The RsmC active site. A, AdoMet binding in the active site. AdoMet and guanosine are shown as yellow and salmon sticks, respectively. Solvent water molecules are shown as red spheres. B, final SigmaA-weighted 2Fo - Fc electron density map of the active site region contoured at 1σ. C, guanosine binding in the active site. D, comparison of side chain orientation in the noncatalytic N-terminal domain with the active site region of the catalytic domain. Residues in the N-terminal domain are colored red and yellow. The C-terminal domain and AdoMet bound in the catalytic domain are shown in gray for reference.

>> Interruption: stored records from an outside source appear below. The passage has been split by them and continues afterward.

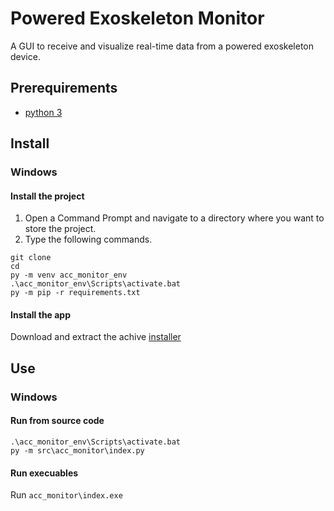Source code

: # Powered Exoskeleton Monitor

A GUI to receive and visualize real-time data from a powered exoskeleton device.

## Prerequirements
- [python 3](https://www.python.org/)

## Install
### Windows
#### Install the project
1. Open a Command Prompt and navigate to a directory where you want to store the project.
2. Type the following commands.
```
git clone
cd 
py -m venv acc_monitor_env
.\acc_monitor_env\Scripts\activate.bat
py -m pip -r requirements.txt
```
#### Install  the app
Download and extract the achive [installer](dist/installers/acc_monitor_win.tar.gz)

## Use
### Windows
#### Run from source code
```
.\acc_monitor_env\Scripts\activate.bat
py -m src\acc_monitor\index.py
```
#### Run  execuables
Run `acc_monitor\index.exe`

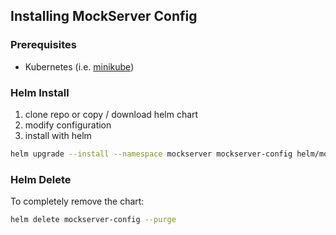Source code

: ## Installing MockServer Config

### Prerequisites

- Kubernetes (i.e. [minikube](https://kubernetes.io/docs/tasks/tools/install-minikube/)) 
<!-- - [Helm](https://docs.helm.sh/using_helm/#quickstart-guide) -->

### Helm Install

1. clone repo or copy / download helm chart
1. modify configuration
1. install with helm

```bash
helm upgrade --install --namespace mockserver mockserver-config helm/mockserver-config
```

### Helm Delete

To completely remove the chart:

```bash
helm delete mockserver-config --purge
```
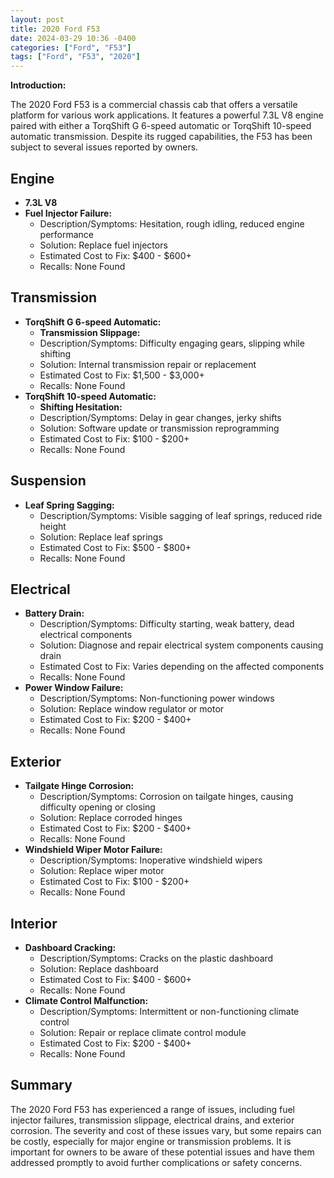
 ```yaml
---
layout: post
title: 2020 Ford F53
date: 2024-03-29 10:36 -0400
categories: ["Ford", "F53"]
tags: ["Ford", "F53", "2020"]
---
```

**Introduction:**

The 2020 Ford F53 is a commercial chassis cab that offers a versatile platform for various work applications. It features a powerful 7.3L V8 engine paired with either a TorqShift G 6-speed automatic or TorqShift 10-speed automatic transmission. Despite its rugged capabilities, the F53 has been subject to several issues reported by owners.

## **Engine**

- **7.3L V8**
- **Fuel Injector Failure:**
    - Description/Symptoms: Hesitation, rough idling, reduced engine performance
    - Solution: Replace fuel injectors
    - Estimated Cost to Fix: $400 - $600+
    - Recalls: None Found

## **Transmission**

- **TorqShift G 6-speed Automatic:**
    - **Transmission Slippage:**
    - Description/Symptoms: Difficulty engaging gears, slipping while shifting
    - Solution: Internal transmission repair or replacement
    - Estimated Cost to Fix: $1,500 - $3,000+
    - Recalls: None Found
- **TorqShift 10-speed Automatic:**
    - **Shifting Hesitation:**
    - Description/Symptoms: Delay in gear changes, jerky shifts
    - Solution: Software update or transmission reprogramming
    - Estimated Cost to Fix: $100 - $200+
    - Recalls: None Found

## **Suspension**

- **Leaf Spring Sagging:**
    - Description/Symptoms: Visible sagging of leaf springs, reduced ride height
    - Solution: Replace leaf springs
    - Estimated Cost to Fix: $500 - $800+
    - Recalls: None Found

## **Electrical**

- **Battery Drain:**
    - Description/Symptoms: Difficulty starting, weak battery, dead electrical components
    - Solution: Diagnose and repair electrical system components causing drain
    - Estimated Cost to Fix: Varies depending on the affected components
    - Recalls: None Found
- **Power Window Failure:**
    - Description/Symptoms: Non-functioning power windows
    - Solution: Replace window regulator or motor
    - Estimated Cost to Fix: $200 - $400+
    - Recalls: None Found

## **Exterior**

- **Tailgate Hinge Corrosion:**
    - Description/Symptoms: Corrosion on tailgate hinges, causing difficulty opening or closing
    - Solution: Replace corroded hinges
    - Estimated Cost to Fix: $200 - $400+
    - Recalls: None Found
- **Windshield Wiper Motor Failure:**
    - Description/Symptoms: Inoperative windshield wipers
    - Solution: Replace wiper motor
    - Estimated Cost to Fix: $100 - $200+
    - Recalls: None Found

## **Interior**

- **Dashboard Cracking:**
    - Description/Symptoms: Cracks on the plastic dashboard
    - Solution: Replace dashboard
    - Estimated Cost to Fix: $400 - $600+
    - Recalls: None Found
- **Climate Control Malfunction:**
    - Description/Symptoms: Intermittent or non-functioning climate control
    - Solution: Repair or replace climate control module
    - Estimated Cost to Fix: $200 - $400+
    - Recalls: None Found

## **Summary**

The 2020 Ford F53 has experienced a range of issues, including fuel injector failures, transmission slippage, electrical drains, and exterior corrosion. The severity and cost of these issues vary, but some repairs can be costly, especially for major engine or transmission problems. It is important for owners to be aware of these potential issues and have them addressed promptly to avoid further complications or safety concerns.
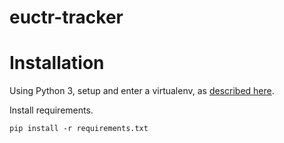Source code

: # euctr-tracker

Installation
============

Using Python 3, setup and enter a virtualenv, as [described
here](https://docs.djangoproject.com/en/1.10/intro/contributing/).

Install requirements.

```
pip install -r requirements.txt
```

The comparison of the cofactor-binding site in the catalytic domain with the equivalent region in the N-terminal domain shows the key differences rendering the N-terminal domain noncatalytic (Fig. 3D). Hydrophobic interactions of Val-318 and Glu-262 with the adenine base have been replaced with hydrogen-bonding Tyr-117 and Thr-74. More significantly, Arg-28, Arg-113, Asn-53, and His-35 extend into the cofactor-binding pocket precluding any AdoMet binding in the N-terminal domain. Instead, the role of this domain may be to engage in substrate-rRNA interactions. Consistent with this notion, Arg-28 and Arg-113 cooperate to bind the sulfate ion in the N-terminal domain and by analogy might function in coordinating a phosphate group from the substrate rRNA.
Guanosine Binding in the RsmC Active Site—The position of the guanosine molecule in the active site is mainly determined by a hydrophobic stacking interaction with the Phe-308 side chain and two hydrogen bonds of Asn-305 and Asp-213 with the substrate N2 nitrogen atom (Fig. 3C). Another hydrogen bond is established between Tyr-365 and the ribose oxygen atoms, and several solvent water-mediated hydrogen bonds are formed to the other nitrogen atoms and the carbonyl group of the base. The two hydroxyl groups of the ribose moiety are oriented toward the protein surface and are not engaged in hydrogen bonds with ordered solvent water molecules. Comparison of the guanosine-bound RsmC1 structure with the substrate-free RsmC2 structure shows that the Asn-341 side chain occupies the position of the guanosine N7 atom and that the Asn-341 side chain rotates by about 120° upon guanosine binding. In addition, the side chains of Asp-213, Phe-308, and Tyr-365 reorient slightly when guanosine is bound (supplemental Fig. S2C). To investigate the possibility that adenosine might also bind in the active site of RsmC, we performed the same experiment with adenosine instead of guanosine. However, there was no indication of adenosine binding in a 2.2-Å diffraction data set from crystals obtained under the same conditions as the guanosine-bound crystals (data not shown).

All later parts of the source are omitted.